Rendered images with source text:

== Segment start ==

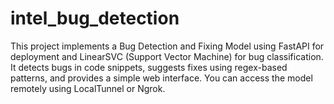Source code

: # intel_bug_detection
This project implements a Bug Detection and Fixing Model using FastAPI for deployment and LinearSVC (Support Vector Machine) for bug classification. It detects bugs in code snippets, suggests fixes using regex-based patterns, and provides a simple web interface. You can access the model remotely using LocalTunnel or Ngrok.
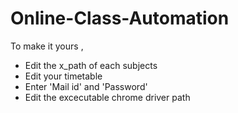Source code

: # Online-Class-Automation

To make it yours ,

* Edit the x_path of each subjects
* Edit your timetable 
* Enter 'Mail id' and 'Password' 
* Edit the excecutable chrome driver path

== Segment end ==

Transcribe all records verbatim, no pictures.

** Solved problem **
Source code

: # intel_bug_detection
This project implements a Bug Detection and Fixing Model using FastAPI for deployment and LinearSVC (Support Vector Machine) for bug classification. It detects bugs in code snippets, suggests fixes using regex-based patterns, and provides a simple web interface. You can access the model remotely using LocalTunnel or Ngrok.
Source code

: # Online-Class-Automation

To make it yours ,

* Edit the x_path of each subjects
* Edit your timetable 
* Enter 'Mail id' and 'Password' 
* Edit the excecutable chrome driver path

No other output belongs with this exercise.